Carbon Dioxide Storage Underground Raises Many Questions [Expensive]

by admin on June 22, 2023

Louisiana under study for storing CO2 underground

Federally-funded carbon waste disposal projects ignite opposition

From an Article of the Oil & Gas Watch Newsletter, June 21, 2023

GRAND ISLE, Louisiana – This barrier island reaches like a spindly crab leg more than 50 miles out into the Mississippi River Delta south of New Orleans, with a row of fishing cabins perched atop 10-foot pilings and shrimp boats trawling offshore near oil platforms in the Gulf of Mexico.

The delicate lacework of wetlands that produce those shrimp have long been under assault from climate change and oil and gas development. But now the wetlands here are facing a new threat: a federally-funded project to combat climate change.

A Dallas-based called company called Cox Oil recently received federal funding to help build a 110-mile carbon dioxide pipeline from petrochemical plants in Geismar, Louisiana, to Grand Isle. The idea is to bury the chemical factory pollution – up to 300 million metric tons of carbon dioxide captured from smokestacks, then cooled into a liquid state – in depleted oil wells beneath the floor of the Gulf of Mexico offshore of this barrier island.

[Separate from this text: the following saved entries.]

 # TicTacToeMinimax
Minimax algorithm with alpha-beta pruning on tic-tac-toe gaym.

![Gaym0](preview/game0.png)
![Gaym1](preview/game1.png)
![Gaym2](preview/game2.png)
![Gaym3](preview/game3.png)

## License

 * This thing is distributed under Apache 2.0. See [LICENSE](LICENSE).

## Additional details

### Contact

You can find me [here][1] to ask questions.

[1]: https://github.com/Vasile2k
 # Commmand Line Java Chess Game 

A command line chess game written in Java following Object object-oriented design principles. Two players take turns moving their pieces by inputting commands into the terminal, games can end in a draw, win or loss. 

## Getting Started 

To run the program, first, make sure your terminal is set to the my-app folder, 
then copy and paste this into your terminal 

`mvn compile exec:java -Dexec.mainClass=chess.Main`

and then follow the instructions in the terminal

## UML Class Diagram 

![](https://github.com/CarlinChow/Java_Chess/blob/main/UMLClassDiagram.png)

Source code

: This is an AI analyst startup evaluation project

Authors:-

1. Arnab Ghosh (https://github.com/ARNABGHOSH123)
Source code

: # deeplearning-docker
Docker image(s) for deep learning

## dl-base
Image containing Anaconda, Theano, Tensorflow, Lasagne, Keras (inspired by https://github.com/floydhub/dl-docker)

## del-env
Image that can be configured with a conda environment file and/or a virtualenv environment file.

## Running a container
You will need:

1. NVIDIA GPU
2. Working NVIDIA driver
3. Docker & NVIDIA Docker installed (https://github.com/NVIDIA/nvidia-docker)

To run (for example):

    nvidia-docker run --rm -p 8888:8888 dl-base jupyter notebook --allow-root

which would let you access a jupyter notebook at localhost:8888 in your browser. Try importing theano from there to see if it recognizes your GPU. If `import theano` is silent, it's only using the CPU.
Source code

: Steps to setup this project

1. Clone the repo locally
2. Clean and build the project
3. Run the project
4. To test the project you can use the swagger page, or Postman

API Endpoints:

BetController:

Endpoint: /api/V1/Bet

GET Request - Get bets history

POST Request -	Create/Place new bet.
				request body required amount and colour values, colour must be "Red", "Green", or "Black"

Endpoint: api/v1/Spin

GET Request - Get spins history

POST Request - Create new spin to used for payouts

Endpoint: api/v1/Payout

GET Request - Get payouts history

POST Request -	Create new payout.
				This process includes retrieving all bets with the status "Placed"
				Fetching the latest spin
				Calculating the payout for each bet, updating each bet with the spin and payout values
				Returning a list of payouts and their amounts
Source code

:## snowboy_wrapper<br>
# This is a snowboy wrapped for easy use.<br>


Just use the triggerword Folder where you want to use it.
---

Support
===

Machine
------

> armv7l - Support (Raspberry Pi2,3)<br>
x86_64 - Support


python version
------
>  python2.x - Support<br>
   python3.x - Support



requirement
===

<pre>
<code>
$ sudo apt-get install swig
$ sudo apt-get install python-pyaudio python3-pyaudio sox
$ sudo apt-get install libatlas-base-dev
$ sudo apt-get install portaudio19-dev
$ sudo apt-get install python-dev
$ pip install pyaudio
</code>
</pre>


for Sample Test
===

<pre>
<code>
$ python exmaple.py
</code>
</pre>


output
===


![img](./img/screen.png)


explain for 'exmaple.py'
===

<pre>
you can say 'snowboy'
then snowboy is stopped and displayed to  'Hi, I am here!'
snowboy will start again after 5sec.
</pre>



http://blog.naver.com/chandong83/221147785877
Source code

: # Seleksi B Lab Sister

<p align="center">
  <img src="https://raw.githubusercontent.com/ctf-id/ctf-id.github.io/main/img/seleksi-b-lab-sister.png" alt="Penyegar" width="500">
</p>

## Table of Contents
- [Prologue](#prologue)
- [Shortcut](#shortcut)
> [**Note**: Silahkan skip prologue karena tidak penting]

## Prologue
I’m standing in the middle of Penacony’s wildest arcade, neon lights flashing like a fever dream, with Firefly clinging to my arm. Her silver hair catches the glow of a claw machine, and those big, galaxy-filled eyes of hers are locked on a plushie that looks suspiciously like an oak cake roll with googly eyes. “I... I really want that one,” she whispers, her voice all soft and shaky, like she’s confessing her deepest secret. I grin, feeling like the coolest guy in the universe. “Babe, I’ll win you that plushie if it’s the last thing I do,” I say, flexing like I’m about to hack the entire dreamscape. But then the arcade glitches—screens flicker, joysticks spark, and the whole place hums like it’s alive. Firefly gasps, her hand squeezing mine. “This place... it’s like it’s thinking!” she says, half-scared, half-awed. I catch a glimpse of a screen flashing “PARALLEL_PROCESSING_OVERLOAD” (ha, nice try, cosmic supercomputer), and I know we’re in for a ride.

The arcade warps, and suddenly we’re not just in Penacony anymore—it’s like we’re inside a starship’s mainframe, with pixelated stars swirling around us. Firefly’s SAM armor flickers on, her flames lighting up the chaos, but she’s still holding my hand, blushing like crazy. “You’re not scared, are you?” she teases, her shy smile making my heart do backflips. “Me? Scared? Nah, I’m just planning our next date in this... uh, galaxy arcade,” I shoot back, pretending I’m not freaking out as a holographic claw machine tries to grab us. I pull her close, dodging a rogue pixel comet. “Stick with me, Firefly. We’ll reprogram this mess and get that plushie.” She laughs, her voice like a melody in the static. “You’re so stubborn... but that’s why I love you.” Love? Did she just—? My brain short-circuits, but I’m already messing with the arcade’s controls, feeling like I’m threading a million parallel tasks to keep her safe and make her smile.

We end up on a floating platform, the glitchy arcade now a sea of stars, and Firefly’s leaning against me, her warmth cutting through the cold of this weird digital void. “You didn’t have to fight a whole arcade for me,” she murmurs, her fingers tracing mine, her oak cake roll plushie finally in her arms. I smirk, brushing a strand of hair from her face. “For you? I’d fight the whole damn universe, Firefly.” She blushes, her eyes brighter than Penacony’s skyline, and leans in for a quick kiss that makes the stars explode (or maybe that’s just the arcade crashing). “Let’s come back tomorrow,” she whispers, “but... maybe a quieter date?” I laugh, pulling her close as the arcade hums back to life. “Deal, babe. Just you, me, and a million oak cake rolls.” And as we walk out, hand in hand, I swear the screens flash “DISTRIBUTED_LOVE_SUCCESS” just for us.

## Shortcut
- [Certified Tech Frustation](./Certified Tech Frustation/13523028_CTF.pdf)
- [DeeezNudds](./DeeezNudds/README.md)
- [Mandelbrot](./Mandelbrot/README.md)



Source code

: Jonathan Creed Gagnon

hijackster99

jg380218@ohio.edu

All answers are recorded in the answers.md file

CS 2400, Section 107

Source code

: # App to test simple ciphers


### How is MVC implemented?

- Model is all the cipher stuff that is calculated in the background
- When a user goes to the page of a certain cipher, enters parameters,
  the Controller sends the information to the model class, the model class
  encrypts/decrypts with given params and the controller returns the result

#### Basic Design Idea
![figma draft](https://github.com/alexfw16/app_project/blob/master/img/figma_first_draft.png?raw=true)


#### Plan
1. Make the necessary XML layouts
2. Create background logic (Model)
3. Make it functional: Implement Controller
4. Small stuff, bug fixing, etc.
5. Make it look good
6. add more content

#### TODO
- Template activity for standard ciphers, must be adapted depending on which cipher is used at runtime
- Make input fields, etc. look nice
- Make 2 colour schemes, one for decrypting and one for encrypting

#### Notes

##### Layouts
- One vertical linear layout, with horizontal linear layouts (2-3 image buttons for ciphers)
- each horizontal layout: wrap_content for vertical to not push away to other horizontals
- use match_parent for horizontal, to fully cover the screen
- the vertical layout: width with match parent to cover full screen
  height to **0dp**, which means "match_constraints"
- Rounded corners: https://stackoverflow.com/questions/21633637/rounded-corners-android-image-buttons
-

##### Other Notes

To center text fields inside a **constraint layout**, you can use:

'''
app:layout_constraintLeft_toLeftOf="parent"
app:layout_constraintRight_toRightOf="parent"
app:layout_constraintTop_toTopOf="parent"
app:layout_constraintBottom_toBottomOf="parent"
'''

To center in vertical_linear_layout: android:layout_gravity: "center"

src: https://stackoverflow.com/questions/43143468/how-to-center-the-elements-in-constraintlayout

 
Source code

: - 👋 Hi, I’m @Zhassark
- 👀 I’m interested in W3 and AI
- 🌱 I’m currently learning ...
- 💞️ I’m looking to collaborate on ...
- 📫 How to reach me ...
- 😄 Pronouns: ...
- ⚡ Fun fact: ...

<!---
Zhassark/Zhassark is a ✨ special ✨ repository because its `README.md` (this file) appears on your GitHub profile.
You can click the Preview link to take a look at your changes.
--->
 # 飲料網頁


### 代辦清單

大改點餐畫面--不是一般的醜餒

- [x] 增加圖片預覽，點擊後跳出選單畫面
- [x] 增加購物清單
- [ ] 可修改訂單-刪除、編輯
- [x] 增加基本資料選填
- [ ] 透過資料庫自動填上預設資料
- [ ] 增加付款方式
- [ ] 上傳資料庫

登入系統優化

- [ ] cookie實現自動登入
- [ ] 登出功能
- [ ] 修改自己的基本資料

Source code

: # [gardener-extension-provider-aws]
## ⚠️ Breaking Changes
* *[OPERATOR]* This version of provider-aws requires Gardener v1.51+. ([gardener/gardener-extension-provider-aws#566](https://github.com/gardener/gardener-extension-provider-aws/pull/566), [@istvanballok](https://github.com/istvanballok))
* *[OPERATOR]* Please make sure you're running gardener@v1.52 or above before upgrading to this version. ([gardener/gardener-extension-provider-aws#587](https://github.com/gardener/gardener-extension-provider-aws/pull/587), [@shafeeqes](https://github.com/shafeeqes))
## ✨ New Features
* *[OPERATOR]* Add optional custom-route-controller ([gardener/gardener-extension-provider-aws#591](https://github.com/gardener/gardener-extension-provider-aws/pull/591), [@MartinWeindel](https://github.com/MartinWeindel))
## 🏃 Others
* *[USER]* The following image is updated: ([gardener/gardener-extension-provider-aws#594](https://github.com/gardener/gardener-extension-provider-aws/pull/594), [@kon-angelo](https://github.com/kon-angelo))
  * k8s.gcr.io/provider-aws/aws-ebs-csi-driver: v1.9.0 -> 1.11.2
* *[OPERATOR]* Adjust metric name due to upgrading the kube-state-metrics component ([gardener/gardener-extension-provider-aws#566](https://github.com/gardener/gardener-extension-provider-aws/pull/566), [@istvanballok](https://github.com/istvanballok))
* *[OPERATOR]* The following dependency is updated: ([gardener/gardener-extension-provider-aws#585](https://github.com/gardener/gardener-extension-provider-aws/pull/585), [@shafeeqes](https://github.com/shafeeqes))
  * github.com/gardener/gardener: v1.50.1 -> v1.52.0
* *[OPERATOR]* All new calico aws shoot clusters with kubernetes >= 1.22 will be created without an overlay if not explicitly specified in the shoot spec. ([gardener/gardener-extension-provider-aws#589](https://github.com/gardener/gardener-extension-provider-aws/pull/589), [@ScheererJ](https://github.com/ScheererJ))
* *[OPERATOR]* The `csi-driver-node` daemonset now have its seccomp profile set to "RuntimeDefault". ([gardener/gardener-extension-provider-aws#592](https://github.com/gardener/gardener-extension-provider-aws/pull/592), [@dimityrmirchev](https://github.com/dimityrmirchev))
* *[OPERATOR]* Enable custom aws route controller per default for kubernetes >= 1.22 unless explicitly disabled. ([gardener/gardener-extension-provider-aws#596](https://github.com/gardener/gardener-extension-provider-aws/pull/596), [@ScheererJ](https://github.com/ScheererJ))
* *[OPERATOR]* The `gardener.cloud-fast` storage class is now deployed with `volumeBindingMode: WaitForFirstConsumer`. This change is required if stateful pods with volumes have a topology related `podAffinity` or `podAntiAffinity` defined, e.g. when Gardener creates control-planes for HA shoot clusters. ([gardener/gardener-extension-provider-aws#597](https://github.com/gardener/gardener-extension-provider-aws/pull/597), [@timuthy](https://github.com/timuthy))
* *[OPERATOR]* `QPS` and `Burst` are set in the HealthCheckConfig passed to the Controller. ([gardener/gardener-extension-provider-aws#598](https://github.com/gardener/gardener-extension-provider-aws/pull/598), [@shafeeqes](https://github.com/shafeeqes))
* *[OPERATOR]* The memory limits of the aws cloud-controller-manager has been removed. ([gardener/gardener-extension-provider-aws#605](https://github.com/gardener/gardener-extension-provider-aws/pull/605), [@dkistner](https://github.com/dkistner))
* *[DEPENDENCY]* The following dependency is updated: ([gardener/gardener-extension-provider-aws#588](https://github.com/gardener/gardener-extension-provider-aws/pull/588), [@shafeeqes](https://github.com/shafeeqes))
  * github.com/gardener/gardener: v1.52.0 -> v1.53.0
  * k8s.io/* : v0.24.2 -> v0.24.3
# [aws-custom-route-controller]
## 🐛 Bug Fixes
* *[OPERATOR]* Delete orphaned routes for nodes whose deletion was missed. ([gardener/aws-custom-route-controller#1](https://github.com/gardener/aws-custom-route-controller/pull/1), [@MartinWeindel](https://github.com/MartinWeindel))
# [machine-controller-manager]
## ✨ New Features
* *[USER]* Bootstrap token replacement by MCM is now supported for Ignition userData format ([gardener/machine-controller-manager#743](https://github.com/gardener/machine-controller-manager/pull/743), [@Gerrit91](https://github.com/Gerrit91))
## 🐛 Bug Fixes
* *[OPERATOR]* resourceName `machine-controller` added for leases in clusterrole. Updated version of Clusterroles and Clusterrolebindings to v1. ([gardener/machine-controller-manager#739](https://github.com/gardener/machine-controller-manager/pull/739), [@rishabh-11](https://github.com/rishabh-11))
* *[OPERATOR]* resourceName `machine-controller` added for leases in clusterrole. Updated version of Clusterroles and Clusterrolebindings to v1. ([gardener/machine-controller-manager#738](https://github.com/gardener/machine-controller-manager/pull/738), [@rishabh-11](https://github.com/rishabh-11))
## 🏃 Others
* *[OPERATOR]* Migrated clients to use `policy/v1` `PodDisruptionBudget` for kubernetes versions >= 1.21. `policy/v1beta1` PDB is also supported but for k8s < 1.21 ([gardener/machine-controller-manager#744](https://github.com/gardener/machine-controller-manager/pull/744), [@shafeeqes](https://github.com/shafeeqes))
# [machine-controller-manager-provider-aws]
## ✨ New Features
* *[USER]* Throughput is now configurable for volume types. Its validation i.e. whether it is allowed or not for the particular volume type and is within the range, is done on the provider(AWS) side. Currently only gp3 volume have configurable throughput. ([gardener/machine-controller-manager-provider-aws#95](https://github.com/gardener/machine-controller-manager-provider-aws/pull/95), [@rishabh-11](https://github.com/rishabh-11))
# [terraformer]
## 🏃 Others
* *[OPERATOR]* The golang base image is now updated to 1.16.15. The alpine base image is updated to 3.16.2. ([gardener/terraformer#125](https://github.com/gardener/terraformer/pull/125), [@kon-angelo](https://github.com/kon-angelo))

The so-called “Louisiana Offshore CO2 Hub” project received $8.4 million from the Biden Administration on May 22. An added financial boost for Cox – a struggling company operating in Chapter 11 bankruptcy — is that it and its partners will be able to use the liquid carbon to blast more oil and gas out of the ground, a process called “enhanced oil recovery,” a Cox presentation on the project explains.

The carbon storage project is one of at least 27 proposed in Louisiana – and more than 100 nationally – because of billions of dollars in federal carbon capture subsidies that were included as part of the Inflation Reduction Act signed by President Biden.